Information shown:

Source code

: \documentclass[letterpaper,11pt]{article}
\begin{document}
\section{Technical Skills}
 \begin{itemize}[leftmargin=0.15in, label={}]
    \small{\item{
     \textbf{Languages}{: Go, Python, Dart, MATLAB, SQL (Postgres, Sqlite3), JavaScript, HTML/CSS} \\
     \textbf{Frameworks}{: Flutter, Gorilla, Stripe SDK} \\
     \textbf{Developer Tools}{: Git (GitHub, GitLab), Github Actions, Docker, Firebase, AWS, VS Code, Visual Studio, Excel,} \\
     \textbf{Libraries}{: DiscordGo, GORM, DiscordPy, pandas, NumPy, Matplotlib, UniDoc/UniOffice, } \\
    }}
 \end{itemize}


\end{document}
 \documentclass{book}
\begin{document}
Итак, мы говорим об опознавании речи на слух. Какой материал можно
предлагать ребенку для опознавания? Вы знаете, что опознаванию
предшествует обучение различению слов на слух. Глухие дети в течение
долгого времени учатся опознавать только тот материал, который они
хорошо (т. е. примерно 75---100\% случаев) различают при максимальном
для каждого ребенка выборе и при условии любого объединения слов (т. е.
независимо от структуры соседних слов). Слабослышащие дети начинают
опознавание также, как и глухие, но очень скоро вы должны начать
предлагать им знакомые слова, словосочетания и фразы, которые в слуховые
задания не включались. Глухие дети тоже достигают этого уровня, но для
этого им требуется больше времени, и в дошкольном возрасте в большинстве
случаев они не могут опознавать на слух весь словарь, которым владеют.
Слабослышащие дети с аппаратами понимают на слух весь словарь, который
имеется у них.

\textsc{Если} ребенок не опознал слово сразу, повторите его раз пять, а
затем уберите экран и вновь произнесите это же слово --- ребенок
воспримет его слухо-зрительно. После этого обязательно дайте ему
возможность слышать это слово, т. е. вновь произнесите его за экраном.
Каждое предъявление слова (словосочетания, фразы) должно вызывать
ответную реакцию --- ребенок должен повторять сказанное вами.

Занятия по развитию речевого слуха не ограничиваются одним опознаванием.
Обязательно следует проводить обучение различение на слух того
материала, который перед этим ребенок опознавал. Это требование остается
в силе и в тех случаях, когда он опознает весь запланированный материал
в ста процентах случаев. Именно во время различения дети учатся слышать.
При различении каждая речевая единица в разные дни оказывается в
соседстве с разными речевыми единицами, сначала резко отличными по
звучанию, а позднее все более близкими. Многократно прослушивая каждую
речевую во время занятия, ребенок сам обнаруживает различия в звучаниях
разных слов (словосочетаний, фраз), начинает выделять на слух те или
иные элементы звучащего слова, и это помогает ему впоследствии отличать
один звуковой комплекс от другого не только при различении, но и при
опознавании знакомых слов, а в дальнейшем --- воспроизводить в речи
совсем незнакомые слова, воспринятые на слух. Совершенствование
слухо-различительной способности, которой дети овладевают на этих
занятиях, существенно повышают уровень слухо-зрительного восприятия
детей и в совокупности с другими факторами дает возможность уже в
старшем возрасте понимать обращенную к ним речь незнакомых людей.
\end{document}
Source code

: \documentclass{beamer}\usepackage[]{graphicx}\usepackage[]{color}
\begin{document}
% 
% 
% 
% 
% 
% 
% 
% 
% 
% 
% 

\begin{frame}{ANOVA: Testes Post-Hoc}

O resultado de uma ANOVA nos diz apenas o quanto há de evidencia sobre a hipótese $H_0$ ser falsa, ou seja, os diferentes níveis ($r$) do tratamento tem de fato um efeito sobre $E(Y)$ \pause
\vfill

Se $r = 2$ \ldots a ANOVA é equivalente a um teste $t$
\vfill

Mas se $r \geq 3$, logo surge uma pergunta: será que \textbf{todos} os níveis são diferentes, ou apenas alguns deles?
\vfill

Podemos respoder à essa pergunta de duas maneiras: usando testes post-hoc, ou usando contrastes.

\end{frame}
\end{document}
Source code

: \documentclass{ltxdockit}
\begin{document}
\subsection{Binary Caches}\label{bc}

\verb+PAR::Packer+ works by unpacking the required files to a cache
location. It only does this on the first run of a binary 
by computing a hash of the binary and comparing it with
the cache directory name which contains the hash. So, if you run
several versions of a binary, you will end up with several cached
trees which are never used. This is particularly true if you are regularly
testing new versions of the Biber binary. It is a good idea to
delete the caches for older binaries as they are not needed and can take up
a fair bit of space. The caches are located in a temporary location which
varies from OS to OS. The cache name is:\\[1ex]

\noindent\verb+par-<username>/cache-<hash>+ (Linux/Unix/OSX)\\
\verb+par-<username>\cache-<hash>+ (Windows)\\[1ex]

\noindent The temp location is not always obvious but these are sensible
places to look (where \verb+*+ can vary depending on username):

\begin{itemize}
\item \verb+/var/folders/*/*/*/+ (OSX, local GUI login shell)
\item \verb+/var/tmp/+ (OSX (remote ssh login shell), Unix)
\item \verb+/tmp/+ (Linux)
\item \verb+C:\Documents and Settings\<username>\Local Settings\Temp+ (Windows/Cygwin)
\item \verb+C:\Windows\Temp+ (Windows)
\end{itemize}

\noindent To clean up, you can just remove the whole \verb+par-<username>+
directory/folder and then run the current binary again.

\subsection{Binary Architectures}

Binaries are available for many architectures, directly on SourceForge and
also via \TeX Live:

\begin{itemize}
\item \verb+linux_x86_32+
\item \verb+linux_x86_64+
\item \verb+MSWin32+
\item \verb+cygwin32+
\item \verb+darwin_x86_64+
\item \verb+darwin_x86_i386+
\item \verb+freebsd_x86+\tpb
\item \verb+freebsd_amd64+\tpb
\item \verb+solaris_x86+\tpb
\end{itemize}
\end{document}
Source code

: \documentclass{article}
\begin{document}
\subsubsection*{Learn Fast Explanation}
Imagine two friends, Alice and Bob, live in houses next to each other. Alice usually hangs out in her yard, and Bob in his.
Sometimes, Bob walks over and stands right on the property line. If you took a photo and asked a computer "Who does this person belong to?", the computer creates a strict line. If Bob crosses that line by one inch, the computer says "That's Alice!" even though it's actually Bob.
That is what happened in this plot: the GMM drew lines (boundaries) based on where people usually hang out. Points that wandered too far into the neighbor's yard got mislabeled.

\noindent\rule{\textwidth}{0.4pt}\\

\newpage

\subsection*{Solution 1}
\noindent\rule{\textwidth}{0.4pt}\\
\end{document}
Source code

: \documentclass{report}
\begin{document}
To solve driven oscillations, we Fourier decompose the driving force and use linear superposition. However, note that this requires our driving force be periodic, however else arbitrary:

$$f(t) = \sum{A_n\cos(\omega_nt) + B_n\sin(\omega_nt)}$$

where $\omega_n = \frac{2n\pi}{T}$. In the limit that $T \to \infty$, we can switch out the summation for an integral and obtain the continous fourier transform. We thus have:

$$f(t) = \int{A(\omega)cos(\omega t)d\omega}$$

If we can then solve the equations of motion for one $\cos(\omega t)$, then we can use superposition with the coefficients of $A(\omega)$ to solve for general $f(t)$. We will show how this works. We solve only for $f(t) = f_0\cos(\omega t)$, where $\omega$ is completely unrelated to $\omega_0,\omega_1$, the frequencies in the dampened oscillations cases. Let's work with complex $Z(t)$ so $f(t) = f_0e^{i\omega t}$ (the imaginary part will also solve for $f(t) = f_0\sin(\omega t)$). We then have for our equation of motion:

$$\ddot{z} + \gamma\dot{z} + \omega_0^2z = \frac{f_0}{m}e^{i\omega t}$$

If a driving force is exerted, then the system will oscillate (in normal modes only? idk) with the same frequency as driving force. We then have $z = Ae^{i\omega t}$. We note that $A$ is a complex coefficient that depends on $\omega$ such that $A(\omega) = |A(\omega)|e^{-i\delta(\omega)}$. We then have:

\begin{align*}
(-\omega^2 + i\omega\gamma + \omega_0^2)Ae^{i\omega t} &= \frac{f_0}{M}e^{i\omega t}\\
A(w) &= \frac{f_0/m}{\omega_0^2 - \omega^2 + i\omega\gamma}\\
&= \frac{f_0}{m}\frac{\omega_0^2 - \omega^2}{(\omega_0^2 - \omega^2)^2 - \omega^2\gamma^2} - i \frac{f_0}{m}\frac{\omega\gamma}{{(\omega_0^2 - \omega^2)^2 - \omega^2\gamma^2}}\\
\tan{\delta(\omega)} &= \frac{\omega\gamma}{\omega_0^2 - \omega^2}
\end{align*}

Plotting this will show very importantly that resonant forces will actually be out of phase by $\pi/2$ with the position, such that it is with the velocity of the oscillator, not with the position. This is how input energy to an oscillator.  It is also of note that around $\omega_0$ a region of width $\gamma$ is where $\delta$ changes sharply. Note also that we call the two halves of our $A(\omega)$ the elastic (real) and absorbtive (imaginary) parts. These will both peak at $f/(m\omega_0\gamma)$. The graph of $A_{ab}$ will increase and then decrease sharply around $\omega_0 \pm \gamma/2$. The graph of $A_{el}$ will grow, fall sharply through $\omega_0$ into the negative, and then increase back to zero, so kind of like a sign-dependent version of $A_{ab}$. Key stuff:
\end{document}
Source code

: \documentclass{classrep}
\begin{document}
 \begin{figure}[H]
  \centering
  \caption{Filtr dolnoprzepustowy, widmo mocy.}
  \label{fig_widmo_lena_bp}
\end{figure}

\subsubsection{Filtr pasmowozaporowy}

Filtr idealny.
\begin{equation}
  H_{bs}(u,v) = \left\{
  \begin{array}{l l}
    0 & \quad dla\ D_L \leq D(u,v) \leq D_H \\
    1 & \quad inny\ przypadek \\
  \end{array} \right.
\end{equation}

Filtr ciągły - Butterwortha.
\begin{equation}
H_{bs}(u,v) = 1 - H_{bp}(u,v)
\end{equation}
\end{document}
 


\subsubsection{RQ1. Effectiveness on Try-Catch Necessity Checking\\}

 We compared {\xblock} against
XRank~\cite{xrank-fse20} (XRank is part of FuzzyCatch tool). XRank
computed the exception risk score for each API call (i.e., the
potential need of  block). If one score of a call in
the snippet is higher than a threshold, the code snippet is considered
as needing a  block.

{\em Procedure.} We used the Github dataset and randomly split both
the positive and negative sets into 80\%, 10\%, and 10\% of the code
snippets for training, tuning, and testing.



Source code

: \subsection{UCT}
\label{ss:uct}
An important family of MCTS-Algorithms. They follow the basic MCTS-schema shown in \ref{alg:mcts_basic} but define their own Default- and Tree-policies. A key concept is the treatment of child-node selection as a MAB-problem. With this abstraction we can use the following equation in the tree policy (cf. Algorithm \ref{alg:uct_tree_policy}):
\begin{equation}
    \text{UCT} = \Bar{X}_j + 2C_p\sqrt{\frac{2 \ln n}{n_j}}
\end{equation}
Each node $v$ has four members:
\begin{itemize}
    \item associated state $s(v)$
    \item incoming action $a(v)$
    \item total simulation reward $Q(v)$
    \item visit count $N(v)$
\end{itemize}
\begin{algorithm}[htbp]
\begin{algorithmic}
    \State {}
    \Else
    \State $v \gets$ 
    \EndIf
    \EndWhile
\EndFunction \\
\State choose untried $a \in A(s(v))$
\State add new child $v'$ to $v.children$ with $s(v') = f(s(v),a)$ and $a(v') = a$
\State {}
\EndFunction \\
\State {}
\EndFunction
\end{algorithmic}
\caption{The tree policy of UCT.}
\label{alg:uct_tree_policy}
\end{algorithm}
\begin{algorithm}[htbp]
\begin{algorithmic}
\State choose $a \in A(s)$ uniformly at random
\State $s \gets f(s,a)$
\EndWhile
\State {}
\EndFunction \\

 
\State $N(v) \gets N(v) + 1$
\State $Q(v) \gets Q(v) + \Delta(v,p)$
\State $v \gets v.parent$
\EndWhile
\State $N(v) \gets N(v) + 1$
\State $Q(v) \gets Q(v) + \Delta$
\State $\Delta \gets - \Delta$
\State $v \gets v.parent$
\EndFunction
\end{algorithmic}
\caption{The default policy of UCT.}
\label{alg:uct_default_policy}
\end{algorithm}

Instructions for the task: Whenever a line of the entries contains "Слабослышащие", it counts toward the total; state that total alone.

Solved problem: 2